# Introduction to the Linear Circuit Builder

The linear circuit builder is a graphical interface for electrical circuits consisting of idealized resistors, capacitors, and first order operational amplifiers. Circuits may have intra- and extra-cellular connections to cells at multiple locations. Batteries and current sources use a 3 step protocol similar to the IClamp.

During a simulation, the voltages at each circuit node and the currents through each battery and op amp are computed along with the voltage and state variables of each cable section. At present, simulation runs can only use the default implicit fixed time step method (don’t use cvode).

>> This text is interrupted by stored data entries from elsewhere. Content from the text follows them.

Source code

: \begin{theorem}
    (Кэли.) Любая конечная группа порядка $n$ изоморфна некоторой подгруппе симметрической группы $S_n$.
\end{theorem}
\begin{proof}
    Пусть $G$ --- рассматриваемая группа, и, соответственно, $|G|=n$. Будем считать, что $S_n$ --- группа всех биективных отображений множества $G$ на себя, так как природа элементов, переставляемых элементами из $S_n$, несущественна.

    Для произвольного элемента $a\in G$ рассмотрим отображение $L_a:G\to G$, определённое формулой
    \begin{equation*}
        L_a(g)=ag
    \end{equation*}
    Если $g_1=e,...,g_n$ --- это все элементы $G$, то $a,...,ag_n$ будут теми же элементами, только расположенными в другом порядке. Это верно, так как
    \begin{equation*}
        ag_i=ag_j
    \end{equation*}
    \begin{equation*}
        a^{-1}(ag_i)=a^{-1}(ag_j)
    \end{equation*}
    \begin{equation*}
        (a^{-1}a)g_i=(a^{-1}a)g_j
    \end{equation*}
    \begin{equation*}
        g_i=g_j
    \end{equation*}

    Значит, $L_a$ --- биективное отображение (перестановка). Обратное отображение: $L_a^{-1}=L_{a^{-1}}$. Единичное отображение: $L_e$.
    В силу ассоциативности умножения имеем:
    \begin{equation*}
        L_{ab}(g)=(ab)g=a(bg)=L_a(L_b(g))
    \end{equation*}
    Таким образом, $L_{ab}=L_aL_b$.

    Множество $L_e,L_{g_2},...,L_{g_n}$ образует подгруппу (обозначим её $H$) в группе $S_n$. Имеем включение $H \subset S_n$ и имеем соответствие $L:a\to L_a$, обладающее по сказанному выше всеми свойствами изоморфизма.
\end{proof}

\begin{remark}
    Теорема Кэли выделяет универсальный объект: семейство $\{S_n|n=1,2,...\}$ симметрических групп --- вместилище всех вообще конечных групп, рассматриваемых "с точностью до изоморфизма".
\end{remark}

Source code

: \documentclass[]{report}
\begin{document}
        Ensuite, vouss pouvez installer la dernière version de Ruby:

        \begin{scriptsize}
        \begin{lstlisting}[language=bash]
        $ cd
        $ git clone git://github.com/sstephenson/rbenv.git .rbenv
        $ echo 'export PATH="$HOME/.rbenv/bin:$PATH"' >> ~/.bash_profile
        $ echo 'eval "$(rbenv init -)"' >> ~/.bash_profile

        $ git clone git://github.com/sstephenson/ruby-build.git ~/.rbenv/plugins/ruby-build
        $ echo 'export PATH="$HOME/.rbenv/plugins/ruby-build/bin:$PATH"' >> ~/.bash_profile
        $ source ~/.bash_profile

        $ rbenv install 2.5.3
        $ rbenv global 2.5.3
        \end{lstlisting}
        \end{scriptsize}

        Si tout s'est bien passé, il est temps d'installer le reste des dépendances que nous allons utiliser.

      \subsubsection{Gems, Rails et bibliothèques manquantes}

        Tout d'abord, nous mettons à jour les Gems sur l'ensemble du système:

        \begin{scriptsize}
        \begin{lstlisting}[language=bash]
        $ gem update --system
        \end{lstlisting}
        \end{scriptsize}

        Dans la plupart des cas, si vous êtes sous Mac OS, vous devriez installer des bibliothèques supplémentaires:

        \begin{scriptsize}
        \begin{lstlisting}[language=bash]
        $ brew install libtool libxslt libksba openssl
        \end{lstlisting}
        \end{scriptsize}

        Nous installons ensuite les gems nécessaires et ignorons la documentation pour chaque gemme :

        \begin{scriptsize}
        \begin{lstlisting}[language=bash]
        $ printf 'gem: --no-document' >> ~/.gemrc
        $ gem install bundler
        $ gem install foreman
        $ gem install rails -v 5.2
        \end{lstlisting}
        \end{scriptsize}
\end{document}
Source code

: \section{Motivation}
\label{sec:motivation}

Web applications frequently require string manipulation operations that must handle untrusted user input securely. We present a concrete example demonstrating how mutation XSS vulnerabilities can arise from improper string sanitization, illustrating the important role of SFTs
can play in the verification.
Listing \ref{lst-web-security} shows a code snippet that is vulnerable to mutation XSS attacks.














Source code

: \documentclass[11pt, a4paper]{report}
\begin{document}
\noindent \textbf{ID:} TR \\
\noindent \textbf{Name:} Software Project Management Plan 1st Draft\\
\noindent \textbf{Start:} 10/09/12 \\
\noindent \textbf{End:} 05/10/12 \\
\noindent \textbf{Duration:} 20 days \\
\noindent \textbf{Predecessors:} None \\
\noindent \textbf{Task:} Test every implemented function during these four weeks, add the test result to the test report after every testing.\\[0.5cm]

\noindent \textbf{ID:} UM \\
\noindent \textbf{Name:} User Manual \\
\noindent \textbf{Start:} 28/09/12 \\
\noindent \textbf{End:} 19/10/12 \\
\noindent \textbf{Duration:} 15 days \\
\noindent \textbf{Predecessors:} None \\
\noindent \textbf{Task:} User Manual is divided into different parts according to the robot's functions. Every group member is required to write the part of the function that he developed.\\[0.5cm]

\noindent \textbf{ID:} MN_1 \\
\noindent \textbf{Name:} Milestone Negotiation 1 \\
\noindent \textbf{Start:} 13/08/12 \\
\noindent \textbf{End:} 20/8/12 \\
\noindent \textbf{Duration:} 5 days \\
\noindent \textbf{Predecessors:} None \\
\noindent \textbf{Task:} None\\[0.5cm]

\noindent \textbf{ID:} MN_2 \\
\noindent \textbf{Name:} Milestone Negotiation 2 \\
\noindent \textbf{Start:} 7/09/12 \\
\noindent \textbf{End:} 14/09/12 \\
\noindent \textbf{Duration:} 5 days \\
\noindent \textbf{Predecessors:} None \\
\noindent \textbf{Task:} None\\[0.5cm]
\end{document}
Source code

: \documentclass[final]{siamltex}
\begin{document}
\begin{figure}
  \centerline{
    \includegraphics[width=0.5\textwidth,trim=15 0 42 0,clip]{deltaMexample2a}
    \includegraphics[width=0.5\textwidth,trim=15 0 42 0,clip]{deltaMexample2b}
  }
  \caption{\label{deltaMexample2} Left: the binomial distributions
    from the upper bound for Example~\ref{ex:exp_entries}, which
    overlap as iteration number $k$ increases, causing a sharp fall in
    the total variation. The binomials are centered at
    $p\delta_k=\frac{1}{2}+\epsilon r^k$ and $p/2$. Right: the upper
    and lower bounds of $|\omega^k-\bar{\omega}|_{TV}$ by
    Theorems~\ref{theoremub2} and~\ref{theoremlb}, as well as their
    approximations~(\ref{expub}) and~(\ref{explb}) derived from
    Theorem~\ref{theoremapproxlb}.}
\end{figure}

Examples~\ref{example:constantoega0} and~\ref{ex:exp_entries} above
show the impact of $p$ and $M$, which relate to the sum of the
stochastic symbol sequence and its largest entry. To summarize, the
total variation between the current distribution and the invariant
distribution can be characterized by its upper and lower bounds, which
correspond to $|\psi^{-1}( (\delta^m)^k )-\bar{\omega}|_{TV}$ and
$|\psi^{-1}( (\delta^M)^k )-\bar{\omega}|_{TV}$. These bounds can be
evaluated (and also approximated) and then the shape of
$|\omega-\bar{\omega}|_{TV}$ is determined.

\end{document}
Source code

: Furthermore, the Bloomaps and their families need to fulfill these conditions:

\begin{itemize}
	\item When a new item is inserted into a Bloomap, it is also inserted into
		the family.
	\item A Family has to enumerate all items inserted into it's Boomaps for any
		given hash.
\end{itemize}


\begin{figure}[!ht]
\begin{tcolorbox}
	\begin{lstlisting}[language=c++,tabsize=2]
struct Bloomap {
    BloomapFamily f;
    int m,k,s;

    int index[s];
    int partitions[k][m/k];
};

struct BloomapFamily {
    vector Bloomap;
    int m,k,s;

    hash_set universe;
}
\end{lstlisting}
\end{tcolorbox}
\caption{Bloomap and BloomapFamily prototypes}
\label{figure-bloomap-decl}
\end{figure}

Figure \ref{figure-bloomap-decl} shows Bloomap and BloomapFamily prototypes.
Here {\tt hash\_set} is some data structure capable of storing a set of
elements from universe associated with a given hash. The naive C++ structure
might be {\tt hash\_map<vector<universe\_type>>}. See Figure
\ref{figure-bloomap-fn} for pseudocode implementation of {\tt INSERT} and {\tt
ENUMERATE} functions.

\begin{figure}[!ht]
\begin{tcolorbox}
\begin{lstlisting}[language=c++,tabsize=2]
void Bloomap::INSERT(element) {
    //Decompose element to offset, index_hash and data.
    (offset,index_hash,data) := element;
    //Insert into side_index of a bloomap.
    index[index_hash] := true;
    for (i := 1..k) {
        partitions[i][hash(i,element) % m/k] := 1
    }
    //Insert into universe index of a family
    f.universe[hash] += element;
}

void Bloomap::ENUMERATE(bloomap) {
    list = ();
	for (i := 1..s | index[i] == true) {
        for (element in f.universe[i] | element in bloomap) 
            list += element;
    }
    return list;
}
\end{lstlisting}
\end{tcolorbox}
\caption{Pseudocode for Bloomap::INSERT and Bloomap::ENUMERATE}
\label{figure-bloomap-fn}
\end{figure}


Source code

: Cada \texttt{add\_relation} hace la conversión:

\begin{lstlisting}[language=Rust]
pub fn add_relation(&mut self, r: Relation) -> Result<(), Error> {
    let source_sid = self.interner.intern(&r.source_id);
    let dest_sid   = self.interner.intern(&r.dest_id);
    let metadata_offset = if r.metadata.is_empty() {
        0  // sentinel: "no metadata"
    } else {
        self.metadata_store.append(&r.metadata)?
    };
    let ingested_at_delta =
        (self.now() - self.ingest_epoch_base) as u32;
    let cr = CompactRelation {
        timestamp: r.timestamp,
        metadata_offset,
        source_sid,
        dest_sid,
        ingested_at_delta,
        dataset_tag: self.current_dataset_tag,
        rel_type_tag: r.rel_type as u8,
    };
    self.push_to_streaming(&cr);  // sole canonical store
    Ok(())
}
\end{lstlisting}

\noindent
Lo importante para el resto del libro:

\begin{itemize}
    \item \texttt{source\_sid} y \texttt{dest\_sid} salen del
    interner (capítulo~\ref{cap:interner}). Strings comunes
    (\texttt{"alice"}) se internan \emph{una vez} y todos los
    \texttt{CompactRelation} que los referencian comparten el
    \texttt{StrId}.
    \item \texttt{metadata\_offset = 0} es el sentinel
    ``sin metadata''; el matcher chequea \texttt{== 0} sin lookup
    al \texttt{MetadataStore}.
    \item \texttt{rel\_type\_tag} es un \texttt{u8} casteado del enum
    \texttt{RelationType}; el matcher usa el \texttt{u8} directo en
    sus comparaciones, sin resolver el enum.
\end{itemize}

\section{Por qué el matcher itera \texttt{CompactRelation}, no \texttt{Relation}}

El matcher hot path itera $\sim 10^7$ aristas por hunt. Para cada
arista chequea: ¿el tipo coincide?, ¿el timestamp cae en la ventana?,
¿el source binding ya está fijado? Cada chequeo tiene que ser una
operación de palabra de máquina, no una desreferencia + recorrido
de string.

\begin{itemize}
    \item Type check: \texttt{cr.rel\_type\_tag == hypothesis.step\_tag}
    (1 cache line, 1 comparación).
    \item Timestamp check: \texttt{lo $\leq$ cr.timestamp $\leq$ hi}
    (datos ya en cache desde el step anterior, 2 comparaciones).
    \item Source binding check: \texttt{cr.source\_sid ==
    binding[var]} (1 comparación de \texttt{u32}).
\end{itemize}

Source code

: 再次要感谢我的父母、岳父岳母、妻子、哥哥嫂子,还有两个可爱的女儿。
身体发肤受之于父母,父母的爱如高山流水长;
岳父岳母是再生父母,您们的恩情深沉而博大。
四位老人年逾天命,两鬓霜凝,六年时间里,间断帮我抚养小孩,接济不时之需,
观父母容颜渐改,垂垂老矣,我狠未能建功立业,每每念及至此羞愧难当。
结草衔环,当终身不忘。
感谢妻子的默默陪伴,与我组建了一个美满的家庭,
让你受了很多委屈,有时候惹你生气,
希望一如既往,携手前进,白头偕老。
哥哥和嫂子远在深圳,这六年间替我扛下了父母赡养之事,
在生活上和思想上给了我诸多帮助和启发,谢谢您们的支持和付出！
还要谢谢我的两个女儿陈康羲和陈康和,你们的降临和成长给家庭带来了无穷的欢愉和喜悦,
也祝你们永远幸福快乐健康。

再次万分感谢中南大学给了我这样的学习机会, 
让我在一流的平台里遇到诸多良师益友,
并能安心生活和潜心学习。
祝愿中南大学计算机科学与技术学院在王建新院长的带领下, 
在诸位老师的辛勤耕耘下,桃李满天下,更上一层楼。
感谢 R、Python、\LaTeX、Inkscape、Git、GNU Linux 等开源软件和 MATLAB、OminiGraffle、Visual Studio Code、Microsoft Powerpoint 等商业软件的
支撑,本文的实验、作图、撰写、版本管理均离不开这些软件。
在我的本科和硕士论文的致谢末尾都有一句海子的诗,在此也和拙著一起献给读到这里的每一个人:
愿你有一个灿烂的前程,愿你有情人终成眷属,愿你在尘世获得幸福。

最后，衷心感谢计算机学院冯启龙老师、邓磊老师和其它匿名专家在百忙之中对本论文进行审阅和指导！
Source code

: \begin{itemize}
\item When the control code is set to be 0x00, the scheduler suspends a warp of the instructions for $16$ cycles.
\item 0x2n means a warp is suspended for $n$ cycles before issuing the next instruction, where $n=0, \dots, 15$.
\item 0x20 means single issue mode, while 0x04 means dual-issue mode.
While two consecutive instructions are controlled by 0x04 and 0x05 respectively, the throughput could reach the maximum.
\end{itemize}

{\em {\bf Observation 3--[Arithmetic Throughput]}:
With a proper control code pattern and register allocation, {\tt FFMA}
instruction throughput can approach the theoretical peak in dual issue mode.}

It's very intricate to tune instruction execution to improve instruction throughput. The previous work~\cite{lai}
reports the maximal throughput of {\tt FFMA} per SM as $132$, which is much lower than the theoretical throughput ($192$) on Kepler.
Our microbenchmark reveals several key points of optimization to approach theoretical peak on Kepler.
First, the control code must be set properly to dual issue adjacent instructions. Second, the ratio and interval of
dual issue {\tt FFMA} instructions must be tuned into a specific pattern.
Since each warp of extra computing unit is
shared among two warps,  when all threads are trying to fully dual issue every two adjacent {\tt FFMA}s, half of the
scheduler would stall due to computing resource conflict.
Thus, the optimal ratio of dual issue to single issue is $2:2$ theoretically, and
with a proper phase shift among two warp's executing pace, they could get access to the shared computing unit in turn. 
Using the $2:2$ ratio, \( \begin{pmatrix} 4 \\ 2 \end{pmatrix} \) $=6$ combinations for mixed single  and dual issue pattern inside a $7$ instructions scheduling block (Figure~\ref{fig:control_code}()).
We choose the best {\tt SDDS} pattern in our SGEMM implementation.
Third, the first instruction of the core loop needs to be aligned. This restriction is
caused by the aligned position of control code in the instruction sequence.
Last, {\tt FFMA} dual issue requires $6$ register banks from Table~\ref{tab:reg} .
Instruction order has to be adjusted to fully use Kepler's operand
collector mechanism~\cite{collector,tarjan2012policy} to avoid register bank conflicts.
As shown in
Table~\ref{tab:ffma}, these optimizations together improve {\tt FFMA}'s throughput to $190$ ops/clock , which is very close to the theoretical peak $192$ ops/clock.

Linear circuits are simulated as a specific instance of the more general `LinearMechanism` class. This latter class allows NEURON to transcend its historical limitation to tree structure and allows simulation of arbitrary extracellular fields and low resistance gap junctions. Unfortunately this generality comes at a significant performance cost. In the worst case (gap junctions connecting every compartment to every compartment) the simulation time for gaussian elimination increases from order N to order N^3. A single gap junction between two cells does not increase the gaussian elimination time. But a gap junction connecting one end of a cable to the other end doubles the gaussian elimination time.

## Physical System

Two electrode Voltage clamp of an HH axon.

## Model Ideal voltage clamp of axon containing standard hh channels. The axon is 300 um long and 10 um in diameter. Ra=35 ohm-cm. The ideal voltage recording electrode is 100 um from the left and the ideal current injection electrode is 100 um from the right.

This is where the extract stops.